Bitcoin (BTCUSD) approached the $117,000 mark on Wednesday, demonstrating continued bullish momentum and resistance to any significant downward correction.

Bitcoin’s Upward Trend Ignores Liquidity Concerns
According to data sourced from Cointelegraph Markets Pro and TradingView, Bitcoin reached a high of $116,593 on the Bitstamp exchange.
Following a 5.2% increase in September and a 6.3% rise in the third quarter, Bitcoin (BTCUSD) has sparked predictions of new all-time highs in the near future.
Crypto analyst and entrepreneur Ted Pillows stated in a recent analysis on X that the next significant resistance level is around $117,500. He suggests that if Bitcoin can overcome this hurdle, it may rally toward a new all-time high.

Pillows highlighted notable areas of liquidity on exchange order books, acknowledging that these could potentially drive the price either down or up.
$BTC currently has two significant liquidity zones.
One is located around $107,000-$108,000, with approximately $8 billion in potential long liquidations.
The other sits around $118,000-$119,000, containing roughly $7 billion in short liquidations.
Which scenario do you foresee happening first? pic.twitter.com/8dBuyQMoUj
Prior to this, trading resource TheKingfisher cautioned about a possible market correction, citing significant liquidity build-up on the downside.
TheKingfisher stated in a post on X that massive long liquidations are forming just below the current price level, which could act as “fuel” to drive the price down to those zones, potentially flushing out a considerable amount of retail leverage.
As Cointelegraph has previously reported, order book liquidity frequently leads to “fakeouts” in the Bitcoin market, where large traders capitalize on other participants’ positions.
CoinGlass data reveals that short liquidations in the cryptocurrency market totaled $400 million in the past 24 hours at the time of reporting.

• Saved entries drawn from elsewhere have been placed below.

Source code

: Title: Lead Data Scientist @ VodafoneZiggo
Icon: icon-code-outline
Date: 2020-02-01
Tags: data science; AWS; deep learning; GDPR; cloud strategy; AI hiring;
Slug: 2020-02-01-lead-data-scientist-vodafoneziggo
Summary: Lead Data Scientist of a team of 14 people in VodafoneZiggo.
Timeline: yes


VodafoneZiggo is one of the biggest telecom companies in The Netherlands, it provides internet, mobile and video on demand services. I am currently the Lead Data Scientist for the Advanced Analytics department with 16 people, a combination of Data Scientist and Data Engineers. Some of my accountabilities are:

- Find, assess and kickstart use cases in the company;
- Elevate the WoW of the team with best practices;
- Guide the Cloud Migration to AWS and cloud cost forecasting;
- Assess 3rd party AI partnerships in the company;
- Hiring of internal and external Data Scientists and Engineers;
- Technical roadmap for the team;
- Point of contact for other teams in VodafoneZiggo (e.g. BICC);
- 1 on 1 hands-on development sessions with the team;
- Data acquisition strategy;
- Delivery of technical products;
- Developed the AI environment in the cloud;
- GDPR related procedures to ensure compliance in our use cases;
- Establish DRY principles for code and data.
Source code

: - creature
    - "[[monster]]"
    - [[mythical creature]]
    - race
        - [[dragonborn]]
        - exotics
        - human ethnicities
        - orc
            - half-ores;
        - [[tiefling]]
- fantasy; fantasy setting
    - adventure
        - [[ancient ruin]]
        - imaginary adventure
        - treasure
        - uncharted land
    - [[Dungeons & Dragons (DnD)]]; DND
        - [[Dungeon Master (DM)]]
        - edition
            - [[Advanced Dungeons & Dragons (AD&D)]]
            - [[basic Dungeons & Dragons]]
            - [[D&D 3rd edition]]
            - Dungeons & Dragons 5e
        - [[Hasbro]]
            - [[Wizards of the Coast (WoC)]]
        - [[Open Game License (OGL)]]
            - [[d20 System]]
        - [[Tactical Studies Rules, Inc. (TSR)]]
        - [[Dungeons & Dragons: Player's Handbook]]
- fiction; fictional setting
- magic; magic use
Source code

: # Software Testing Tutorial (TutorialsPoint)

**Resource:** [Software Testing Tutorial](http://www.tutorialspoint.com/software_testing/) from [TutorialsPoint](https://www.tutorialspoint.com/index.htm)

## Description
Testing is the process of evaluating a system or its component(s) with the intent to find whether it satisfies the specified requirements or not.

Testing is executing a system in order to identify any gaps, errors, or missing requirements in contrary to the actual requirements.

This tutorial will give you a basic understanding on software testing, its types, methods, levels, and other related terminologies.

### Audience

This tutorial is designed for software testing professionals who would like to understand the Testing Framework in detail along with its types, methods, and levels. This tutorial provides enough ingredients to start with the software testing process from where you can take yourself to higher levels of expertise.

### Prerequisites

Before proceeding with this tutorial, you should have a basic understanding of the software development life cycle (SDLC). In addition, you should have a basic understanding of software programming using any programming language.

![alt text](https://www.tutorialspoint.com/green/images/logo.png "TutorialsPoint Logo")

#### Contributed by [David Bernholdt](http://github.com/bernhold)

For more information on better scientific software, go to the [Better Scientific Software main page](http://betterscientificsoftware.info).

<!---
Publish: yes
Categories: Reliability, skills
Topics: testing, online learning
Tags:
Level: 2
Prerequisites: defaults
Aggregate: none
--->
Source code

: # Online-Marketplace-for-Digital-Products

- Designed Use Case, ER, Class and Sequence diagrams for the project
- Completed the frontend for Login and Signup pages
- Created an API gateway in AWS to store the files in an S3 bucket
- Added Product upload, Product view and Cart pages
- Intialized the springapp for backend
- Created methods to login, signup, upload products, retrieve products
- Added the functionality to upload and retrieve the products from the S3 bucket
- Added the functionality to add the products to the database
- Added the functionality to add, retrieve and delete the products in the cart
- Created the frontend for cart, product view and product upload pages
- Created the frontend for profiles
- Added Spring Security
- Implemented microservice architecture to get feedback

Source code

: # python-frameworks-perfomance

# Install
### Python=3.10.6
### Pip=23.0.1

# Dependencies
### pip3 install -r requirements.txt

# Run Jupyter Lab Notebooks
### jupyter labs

Gold Reaches Another All-Time High
Bitcoin’s recent surge in value coincides with gold also reaching a new all-time high.
The price of gold, which has been on a strong upward trend throughout the year, reached a new peak of $3,895 per ounce.

Bitcoin traders have been hoping for Bitcoin (BTCUSD) to mirror gold’s performance for quite some time. As previously reported by Cointelegraph, one recent analysis suggested that the current eight-week lag in Bitcoin following gold’s trajectory may soon come to an end.
Popular trader HTL-NL shared a chart indicating that the Bitcoin/Gold ratio is attempting to break through a key long-term resistance level.
Andre Dragosch, the European head of research at Bitwise, a crypto asset management firm, believes that gold’s rally may be nearing its end.
In an X post, Dragosch suggested that the rally might be “long in the tooth” due to “too much herding and group think” surrounding gold.
He concluded that this could potentially signal the start of a “risk-on” rally, with investors rotating into Bitcoin.

Disclaimer: This article is for informational purposes only and does not constitute financial advice. Trading and investing involve risk, and you should always conduct thorough research and consult with a financial professional before making any decisions.